What needs to be done:
Set down exactly the lines below between the line holding "## Модуль 2. Системы управления версиями" and the line holding "2.4. [x] [Инструменты", inclusive; no other line belongs in the answer.

The records:
——————

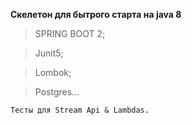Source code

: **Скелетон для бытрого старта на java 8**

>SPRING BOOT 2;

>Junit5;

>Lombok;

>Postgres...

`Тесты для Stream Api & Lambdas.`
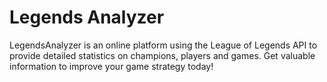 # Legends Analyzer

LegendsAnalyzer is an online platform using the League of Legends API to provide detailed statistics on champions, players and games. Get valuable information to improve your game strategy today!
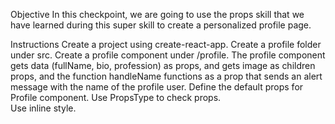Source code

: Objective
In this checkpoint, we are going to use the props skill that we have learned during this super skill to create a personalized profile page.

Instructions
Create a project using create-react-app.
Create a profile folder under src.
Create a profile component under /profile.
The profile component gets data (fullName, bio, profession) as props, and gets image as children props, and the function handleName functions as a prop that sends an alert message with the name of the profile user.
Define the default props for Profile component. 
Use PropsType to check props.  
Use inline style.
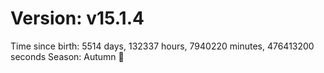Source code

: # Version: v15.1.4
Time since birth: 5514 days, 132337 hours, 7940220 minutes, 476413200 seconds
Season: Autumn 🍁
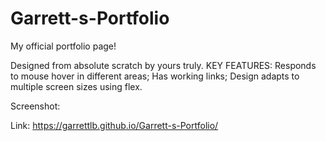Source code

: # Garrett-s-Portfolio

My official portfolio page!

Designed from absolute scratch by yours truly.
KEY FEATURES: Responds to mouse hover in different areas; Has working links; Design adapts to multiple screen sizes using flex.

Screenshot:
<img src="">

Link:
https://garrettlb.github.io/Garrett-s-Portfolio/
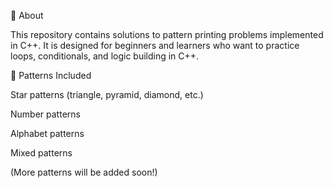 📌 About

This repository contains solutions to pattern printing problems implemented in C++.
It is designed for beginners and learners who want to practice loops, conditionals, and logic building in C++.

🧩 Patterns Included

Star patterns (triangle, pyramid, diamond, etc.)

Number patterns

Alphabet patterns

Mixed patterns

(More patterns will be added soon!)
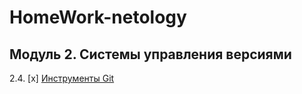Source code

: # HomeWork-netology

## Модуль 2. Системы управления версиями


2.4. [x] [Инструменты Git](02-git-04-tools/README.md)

——————

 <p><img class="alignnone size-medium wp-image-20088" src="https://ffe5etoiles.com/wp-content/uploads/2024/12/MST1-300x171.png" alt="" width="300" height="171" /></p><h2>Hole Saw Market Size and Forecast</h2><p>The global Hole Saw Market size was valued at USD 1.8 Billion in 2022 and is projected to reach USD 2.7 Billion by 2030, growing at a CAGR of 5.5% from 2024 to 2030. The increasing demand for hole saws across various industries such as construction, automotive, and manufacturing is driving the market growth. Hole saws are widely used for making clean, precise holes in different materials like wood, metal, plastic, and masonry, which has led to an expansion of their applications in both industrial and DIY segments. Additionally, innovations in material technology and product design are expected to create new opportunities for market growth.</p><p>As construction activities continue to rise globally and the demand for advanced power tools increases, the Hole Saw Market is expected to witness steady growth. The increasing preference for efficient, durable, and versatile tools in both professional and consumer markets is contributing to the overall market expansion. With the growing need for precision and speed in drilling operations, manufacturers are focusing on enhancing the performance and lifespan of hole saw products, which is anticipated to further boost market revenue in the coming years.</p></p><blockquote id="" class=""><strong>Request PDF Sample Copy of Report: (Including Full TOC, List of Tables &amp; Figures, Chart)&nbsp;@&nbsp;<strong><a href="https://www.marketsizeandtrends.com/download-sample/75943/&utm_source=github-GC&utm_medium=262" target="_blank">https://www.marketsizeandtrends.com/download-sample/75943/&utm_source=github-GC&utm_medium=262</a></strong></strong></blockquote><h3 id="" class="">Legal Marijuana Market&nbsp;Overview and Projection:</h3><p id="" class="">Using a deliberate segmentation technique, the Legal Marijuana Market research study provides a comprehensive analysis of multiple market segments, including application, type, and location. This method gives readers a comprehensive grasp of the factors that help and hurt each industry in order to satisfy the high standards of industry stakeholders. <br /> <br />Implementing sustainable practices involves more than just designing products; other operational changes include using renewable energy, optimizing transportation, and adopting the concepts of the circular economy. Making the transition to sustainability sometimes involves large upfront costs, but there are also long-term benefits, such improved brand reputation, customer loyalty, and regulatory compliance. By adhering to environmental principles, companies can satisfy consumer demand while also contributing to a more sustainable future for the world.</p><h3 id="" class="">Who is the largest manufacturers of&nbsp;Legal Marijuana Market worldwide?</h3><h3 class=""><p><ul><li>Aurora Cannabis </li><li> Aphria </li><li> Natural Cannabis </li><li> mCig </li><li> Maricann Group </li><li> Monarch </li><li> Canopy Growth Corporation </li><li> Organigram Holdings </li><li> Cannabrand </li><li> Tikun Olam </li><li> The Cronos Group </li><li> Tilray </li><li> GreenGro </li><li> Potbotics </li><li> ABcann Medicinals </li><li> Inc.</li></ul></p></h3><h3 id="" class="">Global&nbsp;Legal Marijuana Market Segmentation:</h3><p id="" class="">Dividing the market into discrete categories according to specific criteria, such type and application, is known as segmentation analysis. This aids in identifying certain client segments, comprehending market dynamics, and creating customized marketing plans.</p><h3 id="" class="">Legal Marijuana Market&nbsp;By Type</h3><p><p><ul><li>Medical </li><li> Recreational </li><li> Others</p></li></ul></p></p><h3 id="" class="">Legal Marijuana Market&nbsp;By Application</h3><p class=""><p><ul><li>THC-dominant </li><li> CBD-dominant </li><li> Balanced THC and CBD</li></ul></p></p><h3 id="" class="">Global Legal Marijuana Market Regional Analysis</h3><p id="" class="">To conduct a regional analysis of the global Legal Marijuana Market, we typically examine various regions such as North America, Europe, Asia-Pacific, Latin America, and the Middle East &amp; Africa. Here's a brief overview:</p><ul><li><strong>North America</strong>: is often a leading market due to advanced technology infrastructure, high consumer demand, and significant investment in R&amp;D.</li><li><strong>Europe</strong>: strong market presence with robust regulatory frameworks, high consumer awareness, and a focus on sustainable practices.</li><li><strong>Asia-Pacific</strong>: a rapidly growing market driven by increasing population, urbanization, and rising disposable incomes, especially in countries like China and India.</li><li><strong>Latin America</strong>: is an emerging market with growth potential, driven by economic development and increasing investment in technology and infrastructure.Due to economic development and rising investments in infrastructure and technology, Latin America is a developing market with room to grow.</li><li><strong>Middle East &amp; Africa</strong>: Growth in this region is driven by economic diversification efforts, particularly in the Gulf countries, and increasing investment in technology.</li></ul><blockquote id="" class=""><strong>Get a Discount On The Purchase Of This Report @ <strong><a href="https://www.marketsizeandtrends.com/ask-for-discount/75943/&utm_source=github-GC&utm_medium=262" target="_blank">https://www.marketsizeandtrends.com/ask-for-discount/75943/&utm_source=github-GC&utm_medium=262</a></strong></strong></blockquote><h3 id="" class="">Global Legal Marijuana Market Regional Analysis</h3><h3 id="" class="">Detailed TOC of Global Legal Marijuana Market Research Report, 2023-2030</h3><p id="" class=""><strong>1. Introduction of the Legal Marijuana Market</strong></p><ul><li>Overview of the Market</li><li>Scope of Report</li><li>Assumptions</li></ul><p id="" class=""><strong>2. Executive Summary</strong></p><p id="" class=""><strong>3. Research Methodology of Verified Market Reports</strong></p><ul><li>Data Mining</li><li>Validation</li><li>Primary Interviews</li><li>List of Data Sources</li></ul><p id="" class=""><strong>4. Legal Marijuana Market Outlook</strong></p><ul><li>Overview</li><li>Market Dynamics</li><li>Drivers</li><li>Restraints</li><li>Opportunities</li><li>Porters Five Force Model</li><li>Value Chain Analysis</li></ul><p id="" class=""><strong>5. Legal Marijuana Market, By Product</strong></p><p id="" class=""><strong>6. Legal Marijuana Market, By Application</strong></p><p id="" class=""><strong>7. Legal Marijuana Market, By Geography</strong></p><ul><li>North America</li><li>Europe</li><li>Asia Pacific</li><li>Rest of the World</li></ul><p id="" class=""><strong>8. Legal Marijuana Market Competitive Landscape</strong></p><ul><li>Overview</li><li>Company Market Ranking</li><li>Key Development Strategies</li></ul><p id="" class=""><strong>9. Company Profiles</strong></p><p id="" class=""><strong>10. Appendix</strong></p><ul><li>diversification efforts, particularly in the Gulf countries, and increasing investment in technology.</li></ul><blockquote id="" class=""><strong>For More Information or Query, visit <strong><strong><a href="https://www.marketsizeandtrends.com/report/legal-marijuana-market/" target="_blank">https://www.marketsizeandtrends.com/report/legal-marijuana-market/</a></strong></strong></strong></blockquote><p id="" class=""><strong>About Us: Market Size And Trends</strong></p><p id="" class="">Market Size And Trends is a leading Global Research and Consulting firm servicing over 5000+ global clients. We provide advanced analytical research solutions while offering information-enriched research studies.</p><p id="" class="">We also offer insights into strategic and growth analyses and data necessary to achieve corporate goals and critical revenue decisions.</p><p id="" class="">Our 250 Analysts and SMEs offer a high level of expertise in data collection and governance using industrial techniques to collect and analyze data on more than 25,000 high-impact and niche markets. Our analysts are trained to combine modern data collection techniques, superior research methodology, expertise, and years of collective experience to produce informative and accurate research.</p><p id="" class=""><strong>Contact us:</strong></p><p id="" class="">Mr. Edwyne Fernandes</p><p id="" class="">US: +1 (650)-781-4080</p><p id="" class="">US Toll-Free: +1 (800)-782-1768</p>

——————

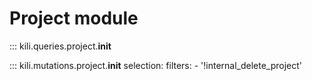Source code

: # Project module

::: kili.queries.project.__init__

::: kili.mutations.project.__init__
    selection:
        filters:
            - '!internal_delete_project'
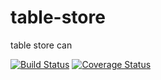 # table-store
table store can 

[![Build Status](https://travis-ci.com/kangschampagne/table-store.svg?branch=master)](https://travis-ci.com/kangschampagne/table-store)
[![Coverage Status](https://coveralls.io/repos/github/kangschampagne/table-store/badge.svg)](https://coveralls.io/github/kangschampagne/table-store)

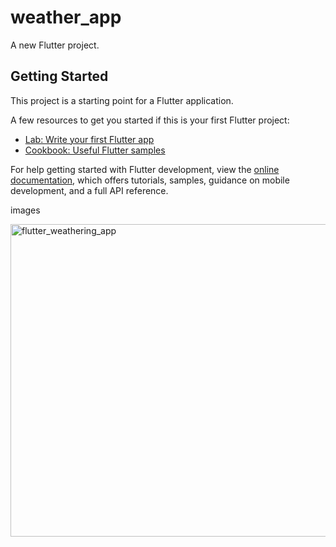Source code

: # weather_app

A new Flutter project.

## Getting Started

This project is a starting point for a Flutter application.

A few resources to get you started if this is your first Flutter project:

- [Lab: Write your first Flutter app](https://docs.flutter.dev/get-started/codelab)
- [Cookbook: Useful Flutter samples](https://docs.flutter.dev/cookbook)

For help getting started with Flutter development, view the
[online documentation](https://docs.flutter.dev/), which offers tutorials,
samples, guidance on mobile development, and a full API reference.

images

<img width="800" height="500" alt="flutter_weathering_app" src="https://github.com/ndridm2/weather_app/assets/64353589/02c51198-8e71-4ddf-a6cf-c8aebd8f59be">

——————

Task output:
## Модуль 2. Системы управления версиями


2.4. [x] [Инструменты Git](02-git-04-tools/README.md)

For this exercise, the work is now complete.